### What to work on
A single number is required: the count of lines in the entries below that include the word "record".

### Material for this task
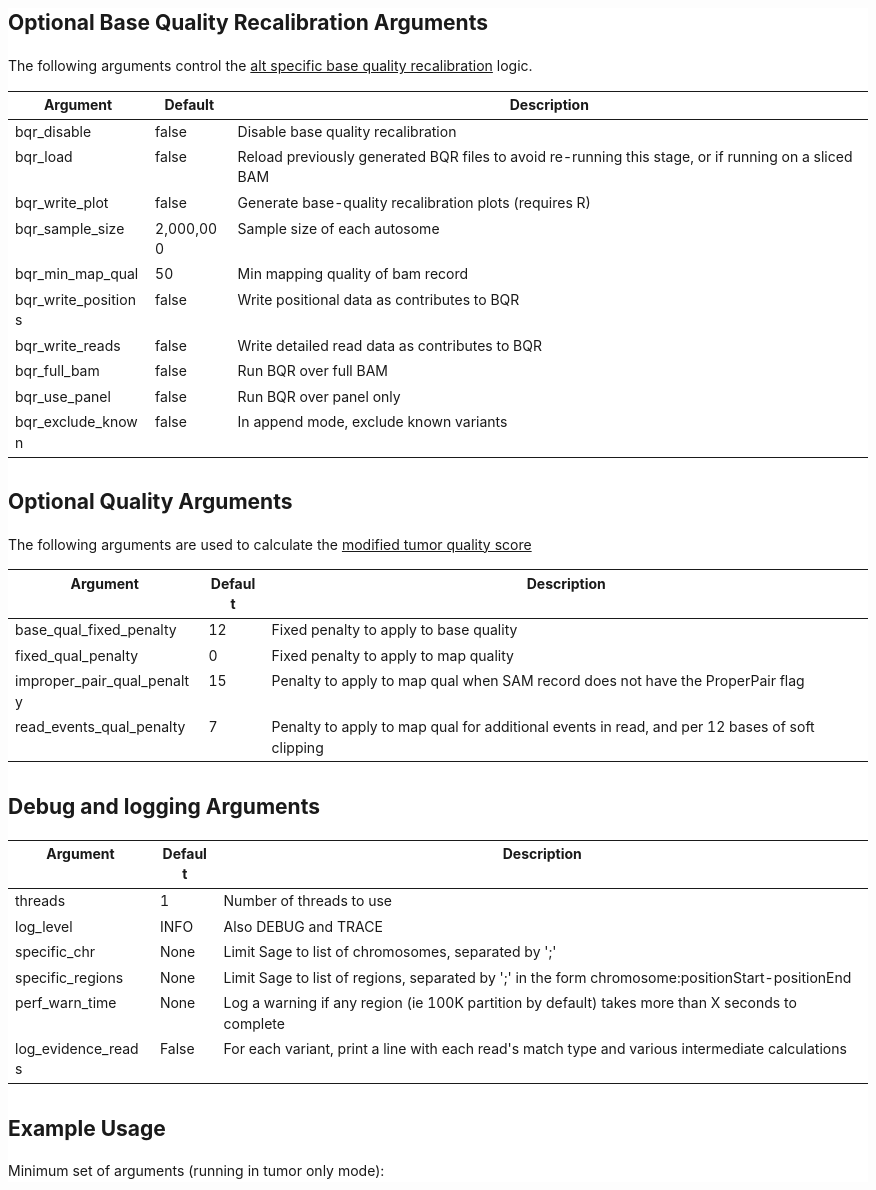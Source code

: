 ## Optional Base Quality Recalibration Arguments

The following arguments control the [alt specific base quality recalibration](#1-alt-specific-base-quality-recalibration) logic.

Argument | Default  | Description 
---|----------|---
bqr_disable | false    | Disable base quality recalibration
bqr_load | false    | Reload previously generated BQR files to avoid re-running this stage, or if running on a sliced BAM
bqr_write_plot | false    | Generate base-quality recalibration plots (requires R)
bqr_sample_size | 2,000,000 | Sample size of each autosome
bqr_min_map_qual | 50       | Min mapping quality of bam record
bqr_write_positions | false    | Write positional data as contributes to BQR
bqr_write_reads | false    | Write detailed read data as contributes to BQR
bqr_full_bam | false    | Run BQR over full BAM
bqr_use_panel | false    | Run BQR over panel only
bqr_exclude_known | false    | In append mode, exclude known variants

## Optional Quality Arguments

The following arguments are used to calculate the [modified tumor quality score](#modified-tumor-quality-score)

Argument | Default | Description 
---|---------|---
base_qual_fixed_penalty | 12      | Fixed penalty to apply to base quality
fixed_qual_penalty | 0       | Fixed penalty to apply to map quality
improper_pair_qual_penalty | 15      | Penalty to apply to map qual when SAM record does not have the ProperPair flag
read_events_qual_penalty | 7       | Penalty to apply to map qual for additional events in read, and per 12 bases of soft clipping

## Debug and logging Arguments

Argument | Default | Description 
---|---------|---
threads | 1       | Number of threads to use
log_level | INFO    | Also DEBUG and TRACE
specific_chr | None    | Limit Sage to list of chromosomes, separated by ';'
specific_regions | None    | Limit Sage to list of regions, separated by ';' in the form chromosome:positionStart-positionEnd
perf_warn_time | None    | Log a warning if any region (ie 100K partition by default) takes more than X seconds to complete  
log_evidence_reads | False   | For each variant, print a line with each read's match type and various intermediate calculations

## Example Usage

Minimum set of arguments (running in tumor only mode):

### Your solution
2